U.S. Supreme Court · decided January 11, 2012 · Supreme Court Database (Spaeth)

Citation
565 U.S. 228 · 132 S. Ct. 716
Decided
January 11, 2012
Term
October Term 2011
Vote
8–1
Majority author
Justice Ginsburg
Issue area
Criminal Procedure
Disposition
Affirmed
Outcome
Petitioning party lost
Ideological direction
Conservative

Opinion excerpt

Justice Ginsburg delivered the opinion of the Court. In our system of justice, fair trial for persons charged with criminal offenses is secured by the Sixth Amendment, which guarantees to defendants the right to counsel, compulsory-process to obtain defense witnesses, and the opportunity to cross-examine witnesses for the prosecution. Those safeguards apart, admission of evidence in state trials is ordinarily governed by state law, and the reliability of relevant testimony typically falls within the province of the jury to determine.

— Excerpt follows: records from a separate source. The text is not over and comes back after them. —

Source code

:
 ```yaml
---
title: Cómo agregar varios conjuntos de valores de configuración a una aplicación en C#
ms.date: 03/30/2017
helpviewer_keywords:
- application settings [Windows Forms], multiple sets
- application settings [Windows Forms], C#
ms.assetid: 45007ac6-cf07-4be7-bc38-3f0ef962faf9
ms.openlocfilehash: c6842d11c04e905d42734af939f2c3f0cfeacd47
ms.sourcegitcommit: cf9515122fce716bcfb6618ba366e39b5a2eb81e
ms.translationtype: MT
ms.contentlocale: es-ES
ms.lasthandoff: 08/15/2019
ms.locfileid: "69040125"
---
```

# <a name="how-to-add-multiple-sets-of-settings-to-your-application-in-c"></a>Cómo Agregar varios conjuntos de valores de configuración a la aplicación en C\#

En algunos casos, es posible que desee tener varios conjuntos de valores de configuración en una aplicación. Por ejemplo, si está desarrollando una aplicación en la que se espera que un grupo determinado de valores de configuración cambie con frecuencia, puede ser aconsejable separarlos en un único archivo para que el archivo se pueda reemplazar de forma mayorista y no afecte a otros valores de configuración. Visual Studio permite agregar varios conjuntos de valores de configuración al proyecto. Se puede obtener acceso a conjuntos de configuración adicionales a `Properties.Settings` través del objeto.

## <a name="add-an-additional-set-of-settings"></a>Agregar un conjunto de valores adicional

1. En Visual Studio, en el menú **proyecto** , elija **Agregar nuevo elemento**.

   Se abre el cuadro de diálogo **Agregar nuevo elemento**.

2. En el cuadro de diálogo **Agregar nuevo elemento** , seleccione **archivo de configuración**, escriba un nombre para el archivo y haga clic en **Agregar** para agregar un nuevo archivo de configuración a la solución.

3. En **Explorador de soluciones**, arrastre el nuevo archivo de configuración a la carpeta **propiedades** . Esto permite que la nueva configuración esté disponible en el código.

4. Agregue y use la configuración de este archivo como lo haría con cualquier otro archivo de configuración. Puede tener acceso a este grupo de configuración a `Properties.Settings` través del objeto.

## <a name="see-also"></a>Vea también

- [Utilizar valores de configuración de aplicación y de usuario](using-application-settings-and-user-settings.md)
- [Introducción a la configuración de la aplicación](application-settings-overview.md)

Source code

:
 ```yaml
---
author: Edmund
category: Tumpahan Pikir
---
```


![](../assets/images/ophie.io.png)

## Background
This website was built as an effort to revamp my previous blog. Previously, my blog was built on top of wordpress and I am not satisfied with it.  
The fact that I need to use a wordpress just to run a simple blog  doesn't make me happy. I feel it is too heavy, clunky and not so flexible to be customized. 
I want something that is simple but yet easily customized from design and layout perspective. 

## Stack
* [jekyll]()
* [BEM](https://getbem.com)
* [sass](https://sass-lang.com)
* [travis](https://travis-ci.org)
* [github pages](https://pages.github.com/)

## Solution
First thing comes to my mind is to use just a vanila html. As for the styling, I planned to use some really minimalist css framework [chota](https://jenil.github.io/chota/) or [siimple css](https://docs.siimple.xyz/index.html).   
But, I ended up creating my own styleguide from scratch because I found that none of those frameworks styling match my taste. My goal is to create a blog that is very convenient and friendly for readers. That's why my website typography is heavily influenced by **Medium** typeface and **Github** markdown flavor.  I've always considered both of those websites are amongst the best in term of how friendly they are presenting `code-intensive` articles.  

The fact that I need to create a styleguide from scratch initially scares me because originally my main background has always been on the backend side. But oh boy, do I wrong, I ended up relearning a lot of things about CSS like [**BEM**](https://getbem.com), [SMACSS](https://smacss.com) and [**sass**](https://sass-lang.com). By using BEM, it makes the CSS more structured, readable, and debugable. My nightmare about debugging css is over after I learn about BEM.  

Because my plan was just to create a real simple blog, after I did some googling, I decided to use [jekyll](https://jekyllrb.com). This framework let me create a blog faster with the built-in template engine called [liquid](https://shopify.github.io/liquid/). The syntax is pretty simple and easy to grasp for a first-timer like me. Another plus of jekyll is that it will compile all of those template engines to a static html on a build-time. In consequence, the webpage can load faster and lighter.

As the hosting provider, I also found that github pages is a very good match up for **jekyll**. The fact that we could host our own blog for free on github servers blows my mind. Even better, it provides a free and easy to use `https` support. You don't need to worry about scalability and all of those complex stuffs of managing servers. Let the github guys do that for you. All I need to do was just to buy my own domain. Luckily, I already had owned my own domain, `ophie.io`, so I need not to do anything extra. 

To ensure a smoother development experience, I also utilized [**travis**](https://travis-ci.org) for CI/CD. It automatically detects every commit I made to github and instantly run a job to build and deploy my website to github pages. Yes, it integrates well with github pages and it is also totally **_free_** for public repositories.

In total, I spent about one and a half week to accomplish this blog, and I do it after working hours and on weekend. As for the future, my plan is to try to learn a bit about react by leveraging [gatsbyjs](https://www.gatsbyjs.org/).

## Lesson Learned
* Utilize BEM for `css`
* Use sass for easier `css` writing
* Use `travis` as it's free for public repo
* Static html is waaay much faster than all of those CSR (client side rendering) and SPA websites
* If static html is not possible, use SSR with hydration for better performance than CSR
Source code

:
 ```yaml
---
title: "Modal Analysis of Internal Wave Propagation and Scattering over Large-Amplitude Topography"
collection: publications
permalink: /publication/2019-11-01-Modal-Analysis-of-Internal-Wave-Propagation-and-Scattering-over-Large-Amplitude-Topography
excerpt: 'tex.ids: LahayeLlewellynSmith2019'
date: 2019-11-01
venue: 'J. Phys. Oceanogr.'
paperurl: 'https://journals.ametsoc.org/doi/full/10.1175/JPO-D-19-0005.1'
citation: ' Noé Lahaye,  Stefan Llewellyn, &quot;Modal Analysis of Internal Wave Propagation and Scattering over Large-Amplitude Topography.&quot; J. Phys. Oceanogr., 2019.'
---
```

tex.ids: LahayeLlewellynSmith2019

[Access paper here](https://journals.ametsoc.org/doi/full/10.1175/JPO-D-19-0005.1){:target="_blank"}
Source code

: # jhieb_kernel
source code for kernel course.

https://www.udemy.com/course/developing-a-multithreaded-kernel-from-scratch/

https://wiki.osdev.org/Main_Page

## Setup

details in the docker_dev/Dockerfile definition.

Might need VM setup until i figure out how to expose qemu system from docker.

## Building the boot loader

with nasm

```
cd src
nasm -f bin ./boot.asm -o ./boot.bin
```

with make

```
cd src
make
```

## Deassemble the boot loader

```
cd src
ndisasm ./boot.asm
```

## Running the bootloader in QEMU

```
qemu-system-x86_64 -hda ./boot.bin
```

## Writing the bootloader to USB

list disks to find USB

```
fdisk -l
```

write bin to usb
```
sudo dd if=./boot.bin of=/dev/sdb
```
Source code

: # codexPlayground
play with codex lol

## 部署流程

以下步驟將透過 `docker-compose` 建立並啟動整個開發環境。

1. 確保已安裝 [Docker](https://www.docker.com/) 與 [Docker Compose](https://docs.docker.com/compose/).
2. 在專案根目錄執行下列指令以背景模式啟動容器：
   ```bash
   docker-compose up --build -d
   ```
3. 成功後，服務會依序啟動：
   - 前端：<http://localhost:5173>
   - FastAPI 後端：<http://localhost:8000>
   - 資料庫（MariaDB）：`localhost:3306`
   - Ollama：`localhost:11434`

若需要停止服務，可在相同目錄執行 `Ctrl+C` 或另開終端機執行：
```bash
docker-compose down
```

This Court has recognized, in addition, a due process check on the admission of eyewitness identification, applicable when the police have arranged suggestive circumstances leading the witness to identify a particular person as the perpetrator of a crime. An identification infected by improper police influence, our case law holds, is not automatically excluded. Instead, the trial judge must screen the evidence for reliability pretrial. If there is “a very substantial likelihood of irreparable mis-identification,” Simmons v. United States, 390 U. S. 377, 384 (1968), the judge must disallow presentation of the evidence at trial. But if the indicia of reliability are strong enough to outweigh the corrupting effect of the police-arranged suggestive circumstances, the identification evidence ordinarily will be admitted, and the jury will ultimately…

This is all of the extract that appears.